Monday, August 18, 2014

Supreme City: How Jazz Age Manhattan Gave Birth to Modern America


In the wonderful book Over P.J. Clarke’s, the author describes the Prohibition as a law that the city’s liquor-loving mayor had no desire to enforce. His name was Jimmy Walker, and he saw through the temperance movement as being anti-Catholic and anti-immigrant. As a Catholic he had no problem with drinking, and as the mayor of New York City he knew not to anger the ethnic groups whose votes he needed. The people in New York had no desire to obey the Prohibition, any more than a 13 year old obeys an order never to look at internet porn. New York City in the 1920’s was a world class party town. But what gave it an edge over Philadelphia, Chicago, Boston, Miami, or LA?
    Supreme City will surprise you in how it pieces together all the aspects of New York City that gave it the famous Jazz Age character. NYC always tolerated silly behavior, hence the nickname “Gotham,” after an English town whose resident avoided taxes by feigning imbecility. Yet according to this book, the 20’s were a time when even the upper classes were enjoying silly things once stereotyped as low-class, like short skirts and drinking.
    The Holland Tunnel gets a chapter in this book, because at the time it was built it was a major tourist attraction. The ventilated air was cleaner than that on the street, and it ended the crowded boat traffic on the Hudson River. Before the tunnel, there were thousands of ferries crossing the river, crashing into each other, sabotaging each other, and god help the ferry pilots who had to cross at night or in fog. The waterways were now a place for pleasure boating. As for trains, the law forced them to convert from coal to electricity, so the smoke was soon gone. Even better, the tracks were forced under park Avenue, leaving Park Avenue literally what it was called; an avenue with a park in the middle (it was later removed to widen the lanes.) Property values soon rose.
    The roles of women changed too, with so many of the male sex dead from the Great War. Women were now free to smoke cigarettes, drink alcohol, wear short dresses, and socialize with men in way previously seen as low class. The US was the biggest exporter of grain, lumber, alcohol, beef, and fertilizer, and US corporations owned plantations in Latin America. Europe was a wreck from the war,  the US dollar value was high, and there were so many opportunities for wealth, not to mention the business of illegal alcohol. Radio programs increased, as did Hollywood and the movies, creating a greater influence than religious preaching. No temperance-minded moralist could stem the barrage of the media.

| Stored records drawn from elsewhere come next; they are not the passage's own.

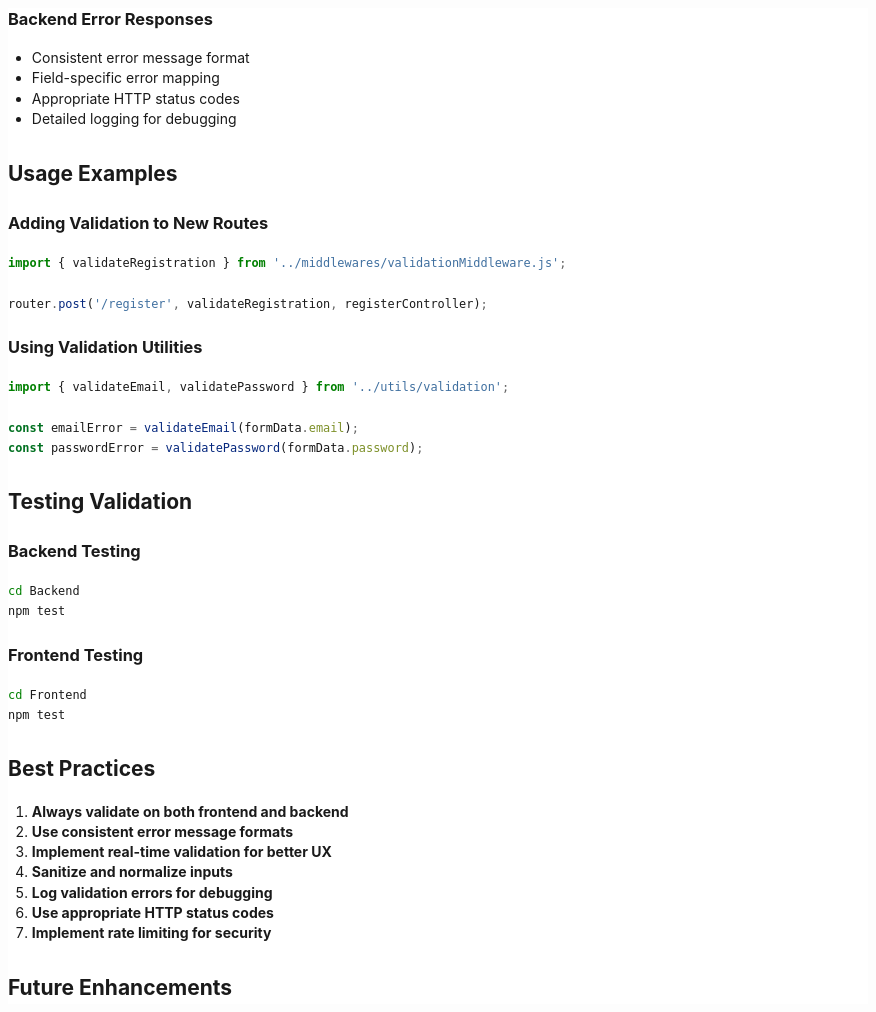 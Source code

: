 ### Backend Error Responses
- Consistent error message format
- Field-specific error mapping
- Appropriate HTTP status codes
- Detailed logging for debugging

## Usage Examples

### Adding Validation to New Routes

```javascript
import { validateRegistration } from '../middlewares/validationMiddleware.js';

router.post('/register', validateRegistration, registerController);
```

### Using Validation Utilities

```typescript
import { validateEmail, validatePassword } from '../utils/validation';

const emailError = validateEmail(formData.email);
const passwordError = validatePassword(formData.password);
```

## Testing Validation

### Backend Testing
```bash
cd Backend
npm test
```

### Frontend Testing
```bash
cd Frontend
npm test
```

## Best Practices

1. **Always validate on both frontend and backend**
2. **Use consistent error message formats**
3. **Implement real-time validation for better UX**
4. **Sanitize and normalize inputs**
5. **Log validation errors for debugging**
6. **Use appropriate HTTP status codes**
7. **Implement rate limiting for security**

## Future Enhancements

    New York City, like others, was going up. Skyscrapers were built in record time, thanks to Mohawk ironworkers, and there were no lawsuits for wrongful death, leaving the contractors with zero liability. They came from Canada and Upstate New York, lived in the Gowanus area of Brooklyn, and had the Wigwam bar on Nevins Street. They left Brooklyn in the 1960’s when the highways decreased travel time and the area started getting bad.
  Supreme City isn’t full of surprises, but it does have a logical argument. If the Holland Tunnel weren’t built, and the trains hadn’t been forced under the streets, then perhaps New York City wouldn’t have been as attractive as it became. Cities on the coast have always been attractive as a tourist spot, more so than the ones within the continent, so I imagine NYC would be a bit more fun than Denver or Salt Lake City. As for Miami, it wasn’t built up yet, and there wouldn’t have been much to do, same with Los Angeles. But Chicago, now that was a city with character, also a destination in the 1920’s. However, NYC has always been popular with single adults, so it’s no surprise that the residents want to party. Once they needed more space (like Jay Gatsby) they moved out to Long Island or Westchester. The ones that stayed were the artists, writers, actors, and others who didn’t mind a cramped city.